--- Aim of the exercise ---
Please write out all of the entries beneath this line exactly, skipping the pictures.

Collected data

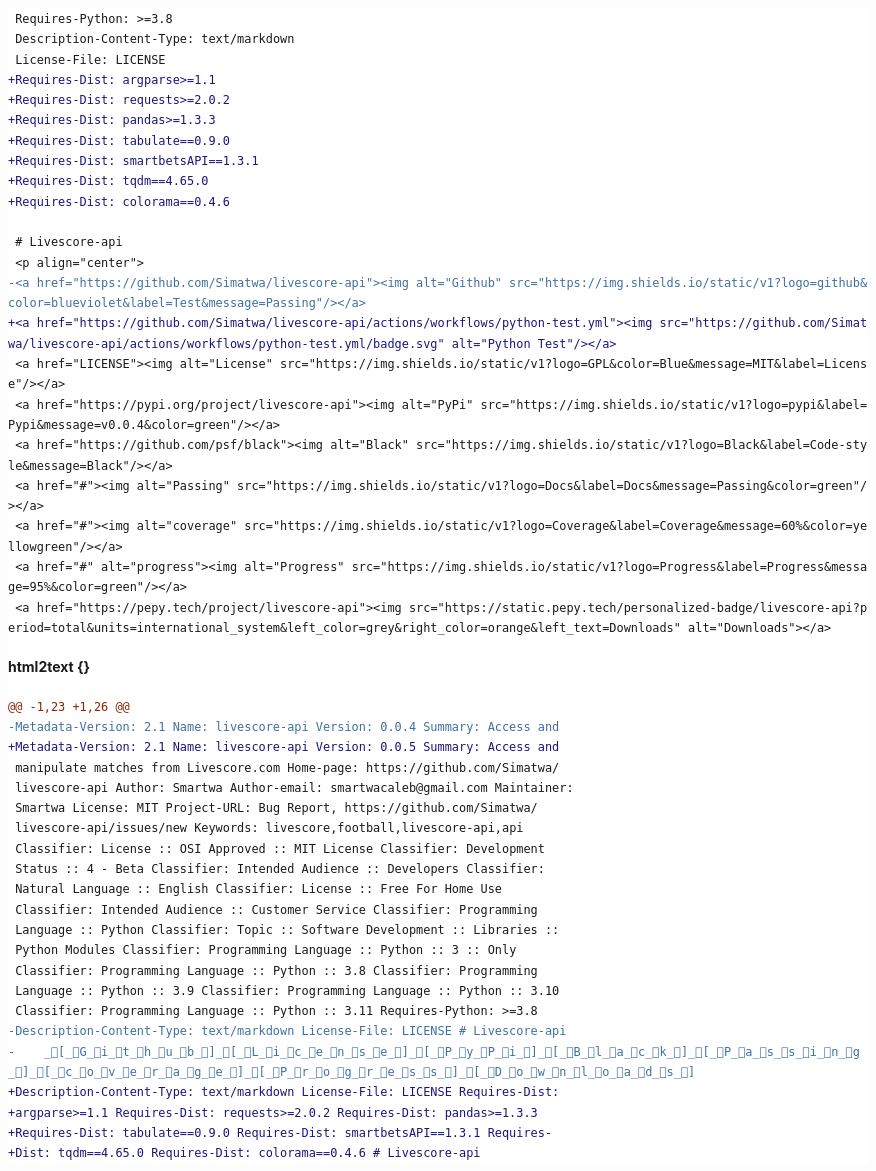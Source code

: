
 ```diff
 Requires-Python: >=3.8
 Description-Content-Type: text/markdown
 License-File: LICENSE
+Requires-Dist: argparse>=1.1
+Requires-Dist: requests>=2.0.2
+Requires-Dist: pandas>=1.3.3
+Requires-Dist: tabulate==0.9.0
+Requires-Dist: smartbetsAPI==1.3.1
+Requires-Dist: tqdm==4.65.0
+Requires-Dist: colorama==0.4.6
 
 # Livescore-api
 <p align="center">
-<a href="https://github.com/Simatwa/livescore-api"><img alt="Github" src="https://img.shields.io/static/v1?logo=github&color=blueviolet&label=Test&message=Passing"/></a>
+<a href="https://github.com/Simatwa/livescore-api/actions/workflows/python-test.yml"><img src="https://github.com/Simatwa/livescore-api/actions/workflows/python-test.yml/badge.svg" alt="Python Test"/></a>
 <a href="LICENSE"><img alt="License" src="https://img.shields.io/static/v1?logo=GPL&color=Blue&message=MIT&label=License"/></a>
 <a href="https://pypi.org/project/livescore-api"><img alt="PyPi" src="https://img.shields.io/static/v1?logo=pypi&label=Pypi&message=v0.0.4&color=green"/></a>
 <a href="https://github.com/psf/black"><img alt="Black" src="https://img.shields.io/static/v1?logo=Black&label=Code-style&message=Black"/></a>
 <a href="#"><img alt="Passing" src="https://img.shields.io/static/v1?logo=Docs&label=Docs&message=Passing&color=green"/></a>
 <a href="#"><img alt="coverage" src="https://img.shields.io/static/v1?logo=Coverage&label=Coverage&message=60%&color=yellowgreen"/></a>
 <a href="#" alt="progress"><img alt="Progress" src="https://img.shields.io/static/v1?logo=Progress&label=Progress&message=95%&color=green"/></a>
 <a href="https://pepy.tech/project/livescore-api"><img src="https://static.pepy.tech/personalized-badge/livescore-api?period=total&units=international_system&left_color=grey&right_color=orange&left_text=Downloads" alt="Downloads"></a>
```

#### html2text {}

```diff
@@ -1,23 +1,26 @@
-Metadata-Version: 2.1 Name: livescore-api Version: 0.0.4 Summary: Access and
+Metadata-Version: 2.1 Name: livescore-api Version: 0.0.5 Summary: Access and
 manipulate matches from Livescore.com Home-page: https://github.com/Simatwa/
 livescore-api Author: Smartwa Author-email: smartwacaleb@gmail.com Maintainer:
 Smartwa License: MIT Project-URL: Bug Report, https://github.com/Simatwa/
 livescore-api/issues/new Keywords: livescore,football,livescore-api,api
 Classifier: License :: OSI Approved :: MIT License Classifier: Development
 Status :: 4 - Beta Classifier: Intended Audience :: Developers Classifier:
 Natural Language :: English Classifier: License :: Free For Home Use
 Classifier: Intended Audience :: Customer Service Classifier: Programming
 Language :: Python Classifier: Topic :: Software Development :: Libraries ::
 Python Modules Classifier: Programming Language :: Python :: 3 :: Only
 Classifier: Programming Language :: Python :: 3.8 Classifier: Programming
 Language :: Python :: 3.9 Classifier: Programming Language :: Python :: 3.10
 Classifier: Programming Language :: Python :: 3.11 Requires-Python: >=3.8
-Description-Content-Type: text/markdown License-File: LICENSE # Livescore-api
-    _[_G_i_t_h_u_b_]_[_L_i_c_e_n_s_e_]_[_P_y_P_i_]_[_B_l_a_c_k_]_[_P_a_s_s_i_n_g_]_[_c_o_v_e_r_a_g_e_]_[_P_r_o_g_r_e_s_s_]_[_D_o_w_n_l_o_a_d_s_]
+Description-Content-Type: text/markdown License-File: LICENSE Requires-Dist:
+argparse>=1.1 Requires-Dist: requests>=2.0.2 Requires-Dist: pandas>=1.3.3
+Requires-Dist: tabulate==0.9.0 Requires-Dist: smartbetsAPI==1.3.1 Requires-
+Dist: tqdm==4.65.0 Requires-Dist: colorama==0.4.6 # Livescore-api
```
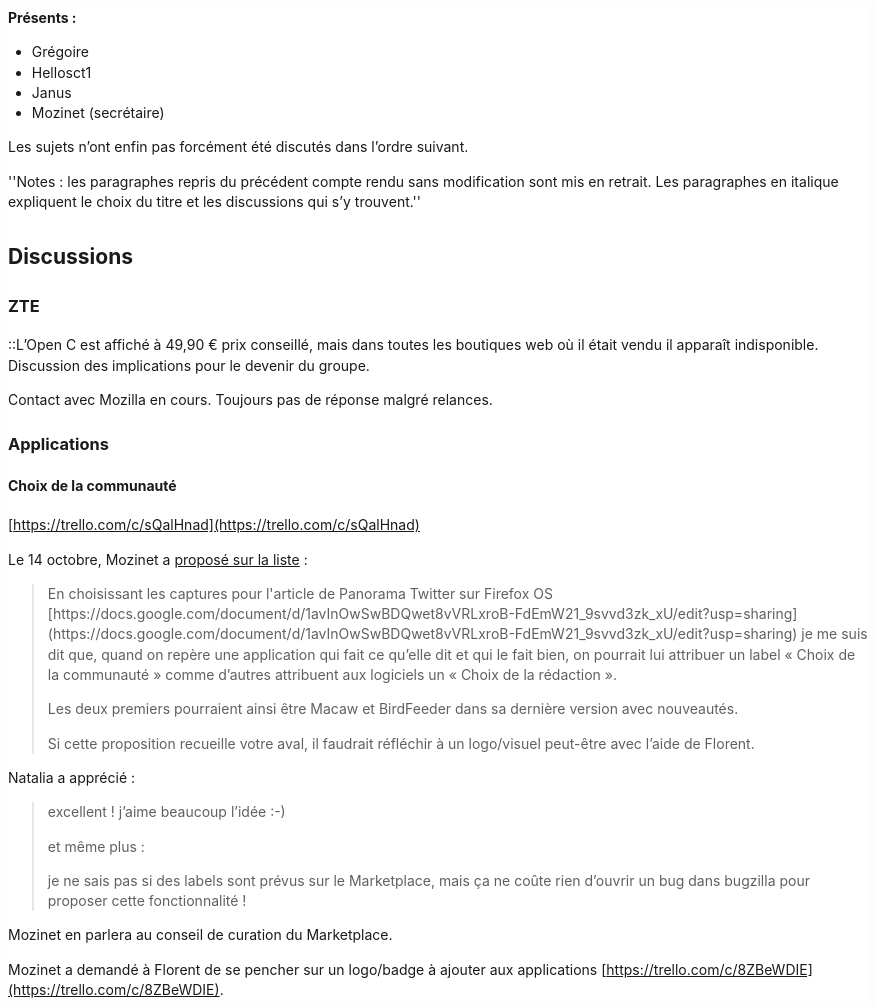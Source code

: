 

__Présents&nbsp;:__
* Grégoire
* Hellosct1
* Janus
* Mozinet (secrétaire)

Les sujets n’ont enfin pas forcément été discutés dans l’ordre suivant.

''Notes&nbsp;: les paragraphes repris du précédent compte rendu sans modification sont mis en retrait. Les paragraphes en italique expliquent le choix du titre et les discussions qui s’y trouvent.''

## Discussions

### ZTE

::L’Open C est affiché à 49,90&nbsp;€ prix conseillé, mais dans toutes les boutiques web où il était vendu il apparaît indisponible. Discussion des implications pour le devenir du groupe.

Contact avec Mozilla en cours. Toujours pas de réponse malgré relances.

### Applications

#### Choix de la communauté

[https://trello.com/c/sQalHnad](https://trello.com/c/sQalHnad)

Le 14 octobre, Mozinet a [proposé sur la liste](http://mozfr.org/pipermail/firefoxos-mozfr/2015-October/001128.html)&nbsp;:

<blockquote>En choisissant les captures pour l'article de Panorama Twitter sur Firefox OS [https://docs.google.com/document/d/1avInOwSwBDQwet8vVRLxroB-FdEmW21_9svvd3zk_xU/edit?usp=sharing](https://docs.google.com/document/d/1avInOwSwBDQwet8vVRLxroB-FdEmW21_9svvd3zk_xU/edit?usp=sharing) je me suis dit que, quand on repère une application qui fait ce qu’elle dit et qui le fait bien, on pourrait lui attribuer un label «&nbsp;Choix de la communauté&nbsp;» comme d’autres attribuent aux logiciels un «&nbsp;Choix de la rédaction&nbsp;».

Les deux premiers pourraient ainsi être Macaw et BirdFeeder dans sa dernière version avec nouveautés.

Si cette proposition recueille votre aval, il faudrait réfléchir à un logo/visuel peut-être avec l’aide de Florent.</blockquote>

Natalia a apprécié&nbsp;:

<blockquote>excellent&nbsp;! j’aime beaucoup l’idée :-)

et même plus&nbsp;:

je ne sais pas si des labels sont prévus sur le Marketplace, mais ça ne coûte rien d’ouvrir un bug dans bugzilla pour proposer cette fonctionnalité&nbsp;!</blockquote>

Mozinet en parlera au conseil de curation du Marketplace.

Mozinet a demandé à Florent de se pencher sur un logo/badge à ajouter aux applications [https://trello.com/c/8ZBeWDIE](https://trello.com/c/8ZBeWDIE).
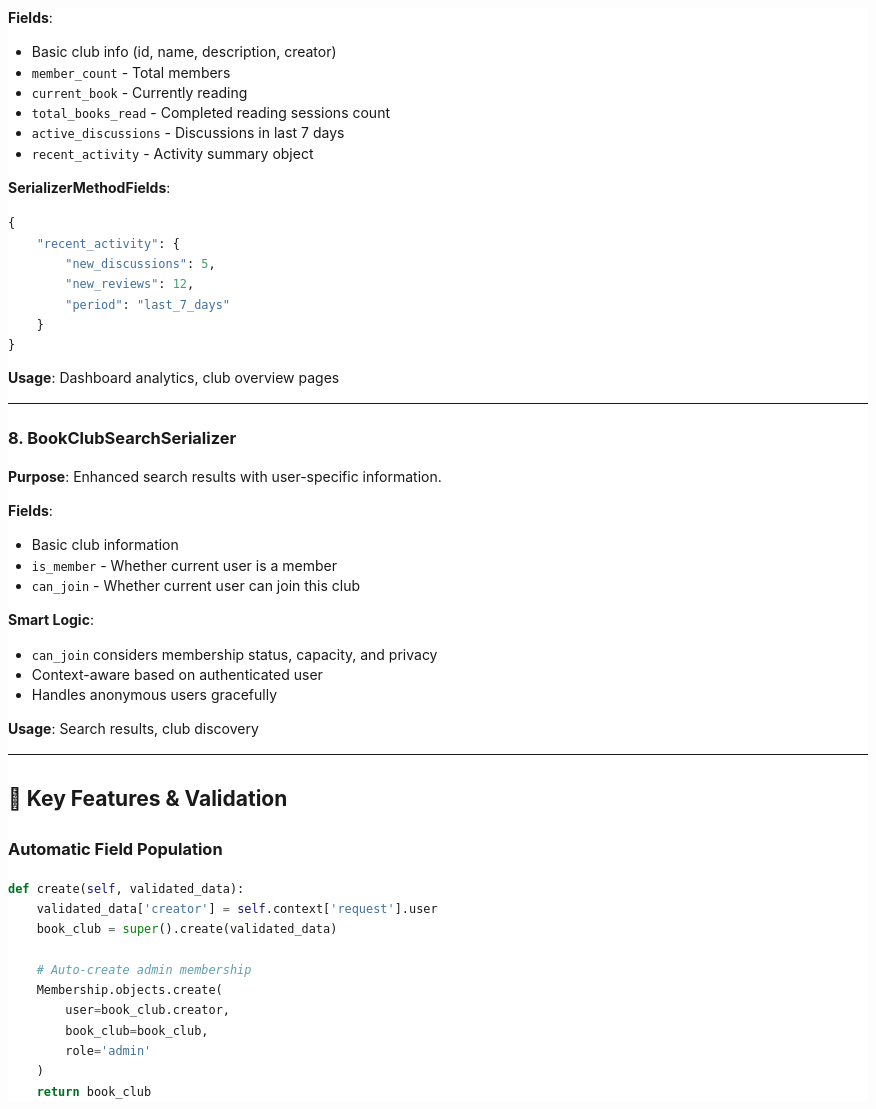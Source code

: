 **Fields**:
- Basic club info (id, name, description, creator)
- `member_count` - Total members
- `current_book` - Currently reading
- `total_books_read` - Completed reading sessions count
- `active_discussions` - Discussions in last 7 days
- `recent_activity` - Activity summary object

**SerializerMethodFields**:
```python
{
    "recent_activity": {
        "new_discussions": 5,
        "new_reviews": 12,
        "period": "last_7_days"
    }
}
```

**Usage**: Dashboard analytics, club overview pages

---

### **8. BookClubSearchSerializer**
**Purpose**: Enhanced search results with user-specific information.

**Fields**:
- Basic club information
- `is_member` - Whether current user is a member
- `can_join` - Whether current user can join this club

**Smart Logic**:
- `can_join` considers membership status, capacity, and privacy
- Context-aware based on authenticated user
- Handles anonymous users gracefully

**Usage**: Search results, club discovery

---

## 🔧 **Key Features & Validation**

### **Automatic Field Population**
```python
def create(self, validated_data):
    validated_data['creator'] = self.context['request'].user
    book_club = super().create(validated_data)
    
    # Auto-create admin membership
    Membership.objects.create(
        user=book_club.creator,
        book_club=book_club,
        role='admin'
    )
    return book_club
```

--- Solution to this problem ---
Source code

:
 ```diff
 Requires-Python: >=3.8
 Description-Content-Type: text/markdown
 License-File: LICENSE
+Requires-Dist: argparse>=1.1
+Requires-Dist: requests>=2.0.2
+Requires-Dist: pandas>=1.3.3
+Requires-Dist: tabulate==0.9.0
+Requires-Dist: smartbetsAPI==1.3.1
+Requires-Dist: tqdm==4.65.0
+Requires-Dist: colorama==0.4.6
 
 # Livescore-api
 <p align="center">
-<a href="https://github.com/Simatwa/livescore-api"><img alt="Github" src="https://img.shields.io/static/v1?logo=github&color=blueviolet&label=Test&message=Passing"/></a>
+<a href="https://github.com/Simatwa/livescore-api/actions/workflows/python-test.yml"><img src="https://github.com/Simatwa/livescore-api/actions/workflows/python-test.yml/badge.svg" alt="Python Test"/></a>
 <a href="LICENSE"><img alt="License" src="https://img.shields.io/static/v1?logo=GPL&color=Blue&message=MIT&label=License"/></a>
 <a href="https://pypi.org/project/livescore-api"><img alt="PyPi" src="https://img.shields.io/static/v1?logo=pypi&label=Pypi&message=v0.0.4&color=green"/></a>
 <a href="https://github.com/psf/black"><img alt="Black" src="https://img.shields.io/static/v1?logo=Black&label=Code-style&message=Black"/></a>
 <a href="#"><img alt="Passing" src="https://img.shields.io/static/v1?logo=Docs&label=Docs&message=Passing&color=green"/></a>
 <a href="#"><img alt="coverage" src="https://img.shields.io/static/v1?logo=Coverage&label=Coverage&message=60%&color=yellowgreen"/></a>
 <a href="#" alt="progress"><img alt="Progress" src="https://img.shields.io/static/v1?logo=Progress&label=Progress&message=95%&color=green"/></a>
 <a href="https://pepy.tech/project/livescore-api"><img src="https://static.pepy.tech/personalized-badge/livescore-api?period=total&units=international_system&left_color=grey&right_color=orange&left_text=Downloads" alt="Downloads"></a>
```

#### html2text {}

```diff
@@ -1,23 +1,26 @@
-Metadata-Version: 2.1 Name: livescore-api Version: 0.0.4 Summary: Access and
+Metadata-Version: 2.1 Name: livescore-api Version: 0.0.5 Summary: Access and
 manipulate matches from Livescore.com Home-page: https://github.com/Simatwa/
 livescore-api Author: Smartwa Author-email: smartwacaleb@gmail.com Maintainer:
 Smartwa License: MIT Project-URL: Bug Report, https://github.com/Simatwa/
 livescore-api/issues/new Keywords: livescore,football,livescore-api,api
 Classifier: License :: OSI Approved :: MIT License Classifier: Development
 Status :: 4 - Beta Classifier: Intended Audience :: Developers Classifier:
 Natural Language :: English Classifier: License :: Free For Home Use
 Classifier: Intended Audience :: Customer Service Classifier: Programming
 Language :: Python Classifier: Topic :: Software Development :: Libraries ::
 Python Modules Classifier: Programming Language :: Python :: 3 :: Only
 Classifier: Programming Language :: Python :: 3.8 Classifier: Programming
 Language :: Python :: 3.9 Classifier: Programming Language :: Python :: 3.10
 Classifier: Programming Language :: Python :: 3.11 Requires-Python: >=3.8
-Description-Content-Type: text/markdown License-File: LICENSE # Livescore-api
-    _[_G_i_t_h_u_b_]_[_L_i_c_e_n_s_e_]_[_P_y_P_i_]_[_B_l_a_c_k_]_[_P_a_s_s_i_n_g_]_[_c_o_v_e_r_a_g_e_]_[_P_r_o_g_r_e_s_s_]_[_D_o_w_n_l_o_a_d_s_]
+Description-Content-Type: text/markdown License-File: LICENSE Requires-Dist:
+argparse>=1.1 Requires-Dist: requests>=2.0.2 Requires-Dist: pandas>=1.3.3
+Requires-Dist: tabulate==0.9.0 Requires-Dist: smartbetsAPI==1.3.1 Requires-
+Dist: tqdm==4.65.0 Requires-Dist: colorama==0.4.6 # Livescore-api
```
Source code

: 

__Présents&nbsp;:__
* Grégoire
* Hellosct1
* Janus
* Mozinet (secrétaire)

Les sujets n’ont enfin pas forcément été discutés dans l’ordre suivant.

''Notes&nbsp;: les paragraphes repris du précédent compte rendu sans modification sont mis en retrait. Les paragraphes en italique expliquent le choix du titre et les discussions qui s’y trouvent.''

## Discussions

### ZTE

::L’Open C est affiché à 49,90&nbsp;€ prix conseillé, mais dans toutes les boutiques web où il était vendu il apparaît indisponible. Discussion des implications pour le devenir du groupe.

Contact avec Mozilla en cours. Toujours pas de réponse malgré relances.

### Applications

#### Choix de la communauté

[https://trello.com/c/sQalHnad](https://trello.com/c/sQalHnad)

Le 14 octobre, Mozinet a [proposé sur la liste](http://mozfr.org/pipermail/firefoxos-mozfr/2015-October/001128.html)&nbsp;:

<blockquote>En choisissant les captures pour l'article de Panorama Twitter sur Firefox OS [https://docs.google.com/document/d/1avInOwSwBDQwet8vVRLxroB-FdEmW21_9svvd3zk_xU/edit?usp=sharing](https://docs.google.com/document/d/1avInOwSwBDQwet8vVRLxroB-FdEmW21_9svvd3zk_xU/edit?usp=sharing) je me suis dit que, quand on repère une application qui fait ce qu’elle dit et qui le fait bien, on pourrait lui attribuer un label «&nbsp;Choix de la communauté&nbsp;» comme d’autres attribuent aux logiciels un «&nbsp;Choix de la rédaction&nbsp;».

Les deux premiers pourraient ainsi être Macaw et BirdFeeder dans sa dernière version avec nouveautés.

Si cette proposition recueille votre aval, il faudrait réfléchir à un logo/visuel peut-être avec l’aide de Florent.</blockquote>

Natalia a apprécié&nbsp;:

<blockquote>excellent&nbsp;! j’aime beaucoup l’idée :-)

et même plus&nbsp;:

je ne sais pas si des labels sont prévus sur le Marketplace, mais ça ne coûte rien d’ouvrir un bug dans bugzilla pour proposer cette fonctionnalité&nbsp;!</blockquote>

Mozinet en parlera au conseil de curation du Marketplace.

Mozinet a demandé à Florent de se pencher sur un logo/badge à ajouter aux applications [https://trello.com/c/8ZBeWDIE](https://trello.com/c/8ZBeWDIE).
Source code

: **Fields**:
- Basic club info (id, name, description, creator)
- `member_count` - Total members
- `current_book` - Currently reading
- `total_books_read` - Completed reading sessions count
- `active_discussions` - Discussions in last 7 days
- `recent_activity` - Activity summary object

**SerializerMethodFields**:
```python
{
    "recent_activity": {
        "new_discussions": 5,
        "new_reviews": 12,
        "period": "last_7_days"
    }
}
```

**Usage**: Dashboard analytics, club overview pages

---

### **8. BookClubSearchSerializer**
**Purpose**: Enhanced search results with user-specific information.

**Fields**:
- Basic club information
- `is_member` - Whether current user is a member
- `can_join` - Whether current user can join this club

**Smart Logic**:
- `can_join` considers membership status, capacity, and privacy
- Context-aware based on authenticated user
- Handles anonymous users gracefully

**Usage**: Search results, club discovery

---

## 🔧 **Key Features & Validation**

### **Automatic Field Population**
```python
def create(self, validated_data):
    validated_data['creator'] = self.context['request'].user
    book_club = super().create(validated_data)
    
    # Auto-create admin membership
    Membership.objects.create(
        user=book_club.creator,
        book_club=book_club,
        role='admin'
    )
    return book_club
```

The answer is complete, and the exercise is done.